[Opening Material to process section]
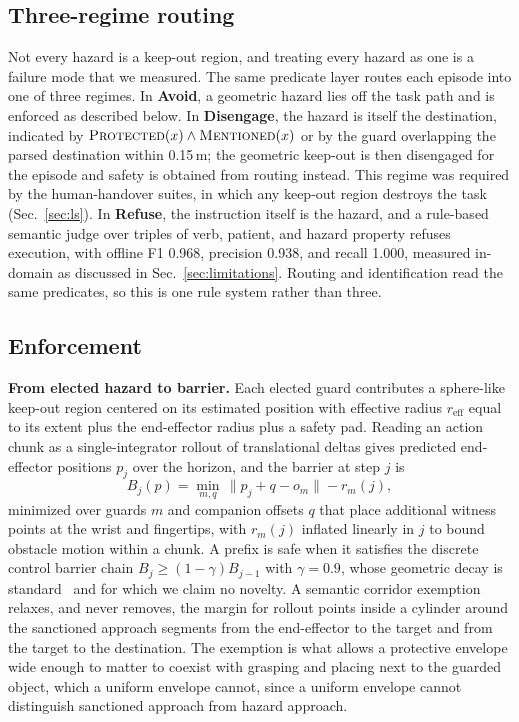 \subsection{Three-regime routing}
\label{sec:routing}

Not every hazard is a keep-out region, and treating every hazard as one is a
failure mode that we measured. The same predicate layer routes each episode into
one of three regimes. In \textbf{Avoid}, a geometric hazard lies off the task
path and is enforced as described below. In \textbf{Disengage}, the hazard is
itself the destination, indicated by
$\textsc{Protected}(x)\wedge\textsc{Mentioned}(x)$ or by the guard overlapping
the parsed destination within 0.15\,m; the geometric keep-out is then disengaged
for the episode and safety is obtained from routing instead. This regime was
required by the human-handover suites, in which any keep-out region destroys the
task (Sec.~\ref{sec:ls}). In \textbf{Refuse}, the instruction itself is the
hazard, and a rule-based semantic judge over triples of verb, patient, and
hazard property refuses execution, with offline F1 0.968, precision 0.938, and
recall 1.000, measured in-domain as discussed in Sec.~\ref{sec:limitations}.
Routing and identification read the same predicates, so this is one rule system
rather than three.

\subsection{Enforcement}
\label{sec:enforce}

\textbf{From elected hazard to barrier.} Each elected guard contributes a
sphere-like keep-out region centered on its estimated position with effective
radius $r_{\mathrm{eff}}$ equal to its extent plus the end-effector radius plus a
safety pad. Reading an action chunk as a single-integrator rollout of
translational deltas gives predicted end-effector positions $p_j$ over the
horizon, and the barrier at step $j$ is
\begin{equation}
B_j(p)=\min_{m,q}\,\lVert p_j+q-o_m\rVert-r_m(j),
\end{equation}
minimized over guards $m$ and companion offsets $q$ that place additional
witness points at the wrist and fingertips, with $r_m(j)$ inflated linearly in
$j$ to bound obstacle motion within a chunk. A prefix is safe when it satisfies
the discrete control barrier chain $B_j\ge(1-\gamma)B_{j-1}$ with $\gamma=0.9$,
whose geometric decay is standard~\cite{agrawal2017dcbf} and for which we claim
no novelty. A semantic corridor exemption relaxes, and never removes, the margin
for rollout points inside a cylinder around the sanctioned approach segments
from the end-effector to the target and from the target to the destination. The
exemption is what allows a protective envelope wide enough to matter to coexist
with grasping and placing next to the guarded object, which a uniform envelope
cannot, since a uniform envelope cannot distinguish sanctioned approach from
hazard approach.

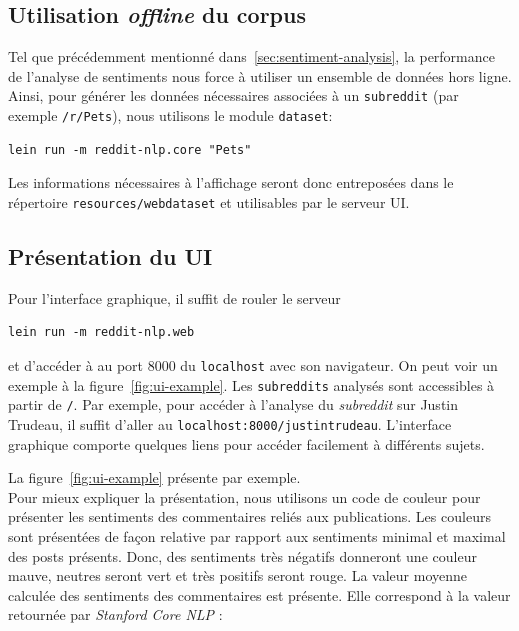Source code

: \documentclass[12pt]{article}
\begin{document}
\subsection{Utilisation \textit{offline} du corpus}
Tel que précédemment mentionné dans~\ref{sec:sentiment-analysis}, la performance de l'analyse de sentiments nous force à utiliser un ensemble de données hors ligne. Ainsi, pour générer les données nécessaires associées à un \verb;subreddit; (par exemple \verb;/r/Pets;), nous utilisons le module \verb;dataset;:

\begin{verbatim}
lein run -m reddit-nlp.core "Pets"
\end{verbatim}

Les informations nécessaires à l'affichage seront donc entreposées dans le répertoire \verb;resources/webdataset; et utilisables par le serveur UI.

\subsection{Présentation du UI}

Pour l'interface graphique, il suffit de rouler le serveur

\begin{verbatim}
lein run -m reddit-nlp.web
\end{verbatim}

et d'accéder à au port 8000 du \verb;localhost; avec son navigateur. On peut voir un exemple à la figure~\ref{fig:ui-example}. Les \verb;subreddits; analysés sont accessibles à partir de \verb;/;. Par exemple, pour accéder à l'analyse du \emph{subreddit} sur Justin Trudeau, il suffit d'aller au \verb;localhost:8000/justintrudeau;.
L'interface graphique comporte quelques liens pour accéder facilement à différents sujets.

La figure~\ref{fig:ui-example} présente par exemple. \\

Pour mieux expliquer la présentation, nous utilisons un code de couleur pour présenter les sentiments des commentaires reliés aux publications. Les couleurs sont présentées de façon relative par rapport aux sentiments minimal et maximal des posts présents. Donc, des sentiments très négatifs donneront une couleur mauve, neutres seront vert et très positifs seront rouge. La valeur moyenne calculée des sentiments des commentaires est présente. Elle correspond à la valeur retournée par \textit{Stanford Core NLP} :
\end{document}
[Closing Material to process section]
Only the lines from the top of the data through the line with "radius plus a" should be quoted, exactly and with both ends kept; skip the pictures.

 \subsection{Three-regime routing}
\label{sec:routing}

Not every hazard is a keep-out region, and treating every hazard as one is a
failure mode that we measured. The same predicate layer routes each episode into
one of three regimes. In \textbf{Avoid}, a geometric hazard lies off the task
path and is enforced as described below. In \textbf{Disengage}, the hazard is
itself the destination, indicated by
$\textsc{Protected}(x)\wedge\textsc{Mentioned}(x)$ or by the guard overlapping
the parsed destination within 0.15\,m; the geometric keep-out is then disengaged
for the episode and safety is obtained from routing instead. This regime was
required by the human-handover suites, in which any keep-out region destroys the
task (Sec.~\ref{sec:ls}). In \textbf{Refuse}, the instruction itself is the
hazard, and a rule-based semantic judge over triples of verb, patient, and
hazard property refuses execution, with offline F1 0.968, precision 0.938, and
recall 1.000, measured in-domain as discussed in Sec.~\ref{sec:limitations}.
Routing and identification read the same predicates, so this is one rule system
rather than three.

\subsection{Enforcement}
\label{sec:enforce}

\textbf{From elected hazard to barrier.} Each elected guard contributes a
sphere-like keep-out region centered on its estimated position with effective
radius $r_{\mathrm{eff}}$ equal to its extent plus the end-effector radius plus a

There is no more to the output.